L’industria italiana del lusso tra cultura e manifattura

    • Milano
    • 9 Giugno 2014

          Il lusso e l’altagamma rappresentano  a livello mondiale un mercato di 730 miliardi  di dollari, di cui il sottosegmento dei personal luxurury good vale 230 miliardi di dollari e vede  l’Italia co-leader coi francesi con oltre 50 miliardi a testa. In particolare, l’Italia detiene la leadership del prodotto, quindi della manifattura e della creatività. Tant’è vero che moltissimi dei prodotti di lusso francesi sono realizzati in Italia, la seconda economia manifatturiera in Europa, la quinta nel mondo e, tra le grandi potenze europee, l’unica che ha mantenuto stabile questa posizione, negli ultimi 30-40 anni, potendo contare su di un’artigianalità  di valore e di lunga tradizione,  riconosciuta e ricercata a livello globale.  

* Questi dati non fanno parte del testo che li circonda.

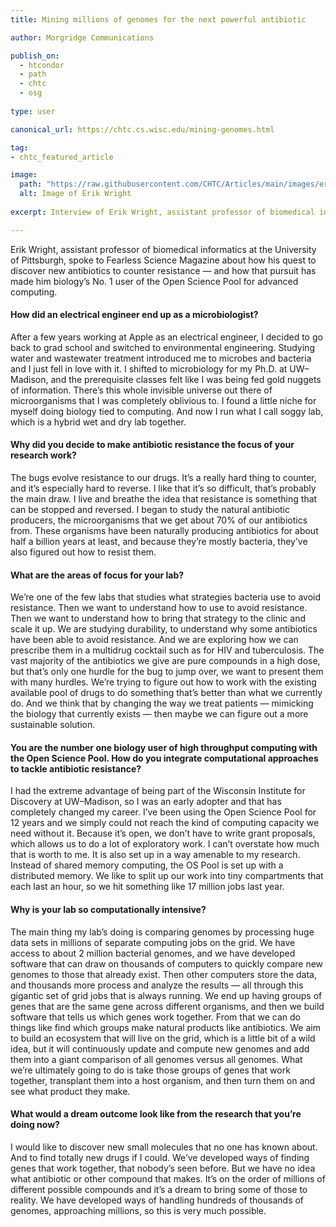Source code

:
 ```yaml
---
title: Mining millions of genomes for the next powerful antibiotic

author: Morgridge Communications

publish_on:
  - htcondor
  - path
  - chtc
  - osg
  
type: user

canonical_url: https://chtc.cs.wisc.edu/mining-genomes.html

tag:
- chtc_featured_article

image:
  path: "https://raw.githubusercontent.com/CHTC/Articles/main/images/erik-wright.png"
  alt: Image of Erik Wright
  
excerpt: Interview of Erik Wright, assistant professor of biomedical informatics at the University of Pittsburgh and his use of the OSPool.

---
```


Erik Wright, assistant professor of
biomedical informatics at the University of
Pittsburgh, spoke to Fearless Science Magazine
about how his quest to discover new antibiotics
to counter resistance — and how that pursuit
has made him biology’s No. 1 user of the Open
Science Pool for advanced computing.

#### How did an electrical engineer end up as a microbiologist?

After a few years working at Apple as an electrical
engineer, I decided to go back to grad school and
switched to environmental engineering. Studying
water and wastewater treatment introduced me to
microbes and bacteria and I just fell in love with it. I
shifted to microbiology for my Ph.D. at UW–Madison,
and the prerequisite classes felt like I was being
fed gold nuggets of information. There’s this whole
invisible universe out there of microorganisms that I
was completely oblivious to. I found a little niche for
myself doing biology tied to computing. And now I
run what I call soggy lab, which is a hybrid wet and
dry lab together.

#### Why did you decide to make antibiotic resistance the focus of your research work?

The bugs evolve resistance to our drugs. It’s a really
hard thing to counter, and it’s especially hard to
reverse. I like that it’s so difficult, that’s probably
the main draw. I live and breathe the idea that
resistance is something that can be stopped and
reversed. I began to study the natural antibiotic producers, the
microorganisms that we get about 70% of our antibiotics from.
These organisms have been naturally producing antibiotics for
about half a billion years at least, and because they’re mostly
bacteria, they’ve also figured out how to resist them.

#### What are the areas of focus for your lab?

We’re one of the few labs that studies what strategies bacteria
use to avoid resistance. Then we want to understand how to
use to avoid resistance. Then we want to understand how to
bring that strategy to the clinic and scale it up.
We are studying durability, to understand why some antibiotics
have been able to avoid resistance. And we are exploring how we
can prescribe them in a multidrug cocktail such as for HIV and
tuberculosis. The vast majority of the antibiotics we give are pure
compounds in a high dose, but that’s only one hurdle for the bug
to jump over, we want to present them with many hurdles.
We’re trying to figure out how to work with the existing available
pool of drugs to do something that’s better than what we
currently do. And we think that by changing the way we treat
patients — mimicking the biology that currently exists — then
maybe we can figure out a more sustainable solution.

#### You are the number one biology user of high throughput computing with the Open Science Pool. How do you integrate computational approaches to tackle antibiotic resistance?

I had the extreme advantage of being part of the Wisconsin
Institute for Discovery at UW–Madison, so I was an early adopter
and that has completely changed my career. I’ve been using the
Open Science Pool for 12 years and we simply could not reach
the kind of computing capacity we need without it. Because it’s
open, we don’t have to write grant proposals, which allows us to
do a lot of exploratory work. I can’t overstate how much that is
worth to me. It is also set up in a way amenable to my research.
Instead of shared memory computing, the OS Pool is set up
with a distributed memory. We like to split up our work into tiny
compartments that each last an hour, so we hit something like 17
million jobs last year.

#### Why is your lab so computationally intensive?

The main thing my lab’s doing is comparing genomes by
processing huge data sets in millions of separate computing
jobs on the grid. We have access to about 2 million bacterial
genomes, and we have developed software that can draw on
thousands of computers to quickly compare new genomes to
those that already exist. Then other computers store the data,
and thousands more process and analyze the results — all
through this gigantic set of grid jobs that is always running.
We end up having groups of genes that are the same gene
across different organisms, and then we build software that tells
us which genes work together. From that we can do things like
find which groups make natural products like antibiotics.
We aim to build an ecosystem that will live on the grid, which
is a little bit of a wild idea, but it will continuously update and
compute new genomes and add them into a giant comparison
of all genomes versus all genomes. What we’re ultimately
going to do is take those groups of genes that work together,
transplant them into a host organism, and then turn them on and
see what product they make.

#### What would a dream outcome look like from the research that you’re doing now?

I would like to discover new small molecules that no one has
known about. And to find totally new drugs if I could. We’ve
developed ways of finding genes that work together, that
nobody’s seen before. But we have no idea what antibiotic or
other compound that makes. It’s on the order of millions of
different possible compounds and it’s a dream to bring some of
those to reality. We have developed ways of handling hundreds
of thousands of genomes, approaching millions, so this is very
much possible.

          L’Italia ha, inoltre, un vantaggio competitivo endogeno che va rintracciato nella bellezza della natura, dei suoi paesaggi straordinari che hanno ispirato, nei suoi millenni di storia, le menti più brillanti del Mediterraneo. Un  vantaggio competitivo endogeno che ha, quindi, radici antiche e gode di un mercato importante e in crescita, che vale un terzo del PIL italiano, e che continua a crescere.  L’industria di altagamma ha un  ruolo di ambasciatore culturale nel mondo perché sono quei  seimila negozi monomarca, quelle decine di migliaia di ristoranti, quelle centinaia di milioni di oggetti, di prodotti che vengono scambiati, venduti a centinaia di milioni di consumatori nel mondo che rappresentano l’Italia all’estero.

          Di conseguenza accelerare questo sistema significa rinforzare il mondo dell’impresa. E per farlo è necessario superare il modello d’impresa  familiare-padronale, dominante in Italia, per poter aprire questo tipo di industria alla concorrenza globale e quindi, innanzitutto, al mercato dei capitali, adeguando la governance, i sistemi organizzativi e anche le strategie di accesso al mercato e di distribuzione,  al fine di risultare più competitivi. Questo è un esercizio che comporta uno sforzo da parte degli imprenditori e che deve essere accompagnato non solo da un interesse specifico del sistema finanziario, ma anche delle istituzioni che devono cogliere questa precisa opportunità con delle politiche industriali forti, al fine di favorire il vantaggio competitivo.

          La natura ibrida del lusso si costruisce e si alimenta della sinergia di più dimensioni quali la cultura, l’arte (la relazione delle grandi Griffe con quest’ultima è sotto gli occhi di tutti dalla Fondazione Cartier, a quella di Prada, a quella di Trussardi, e così via..), la ricerca, l’esclusività, l’esperienza unica, altamente estetica e coinvolgente che i suoi prodotti offrono. A questi si aggiungono i valori identificabile nell’heritage e nella tradizione, nonché, attualmente, nel rispetto per l’ambiente: una serie di intangibles che, unitamente all’eccellenza che ne contraddistingue la qualità, devono confluire a produrre una narrazione in cui il lusso sappia parlare alle menti e ai cuori dei consumatori, in maniera efficace. È infatti indubbio che il lusso trae il suo valore addizionale dal suo rapporto unico e quasi simbiotico col tempo, col sacro, con la storia, con tutto ciò che eleva a mito il brand.

          E l’Italia in questo è avvantaggiata poiché i suoi prodotti si nutrono proprio di quella storia, di quella  autenticità,  di quella tradizione, di quella bellezza, di quel saper fare e di quel gusto unici che possono costruire una narrazione tale da regalare uno “sogno possibile” ai consumatori.